• _Description of the task_
Where the line containing "(Special Attacks)" appears in the records below, begin there and output each line verbatim through the last line.

• _Data provided_
______

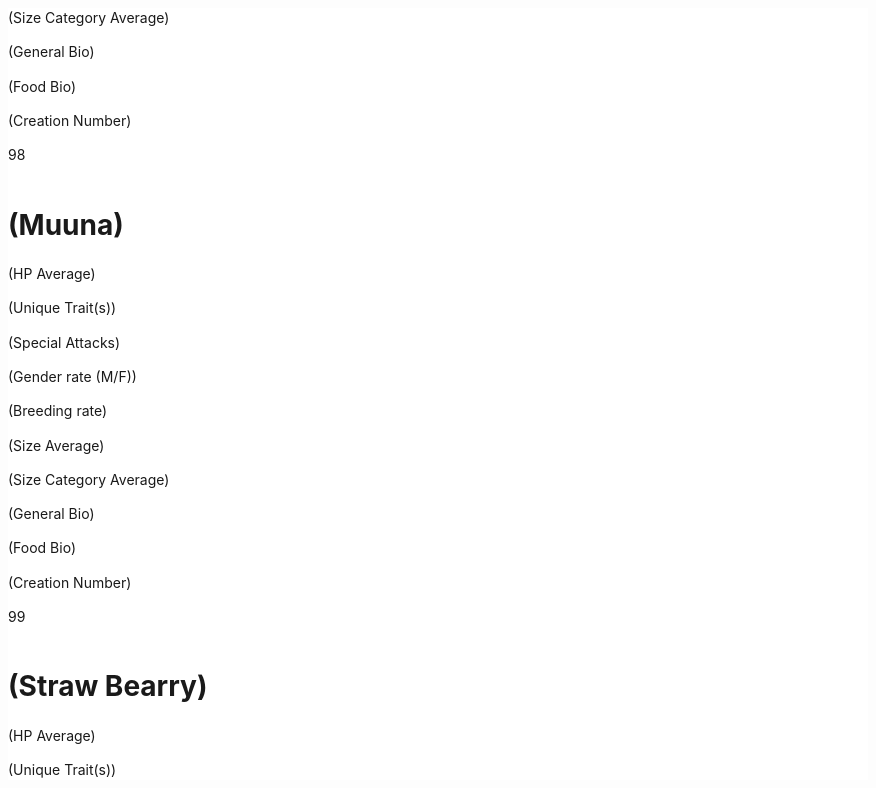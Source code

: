 (Size Category Average)

  
  

(General Bio)

  

(Food Bio)

  

(Creation Number)

98

# (Muuna)

(HP Average)

  

(Unique Trait(s))

  

(Special Attacks)

  

(Gender rate (M/F))

  

(Breeding rate)

  

(Size Average)

  
  

(Size Category Average)

  
  

(General Bio)

  

(Food Bio)

  

(Creation Number)

99

# (Straw Bearry)

(HP Average)

  

(Unique Trait(s))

______

• _Solved problem_
(Special Attacks)

  

(Gender rate (M/F))

  

(Breeding rate)

  

(Size Average)

  
  

(Size Category Average)

  
  

(General Bio)

  

(Food Bio)

  

(Creation Number)

99

# (Straw Bearry)

(HP Average)

  

(Unique Trait(s))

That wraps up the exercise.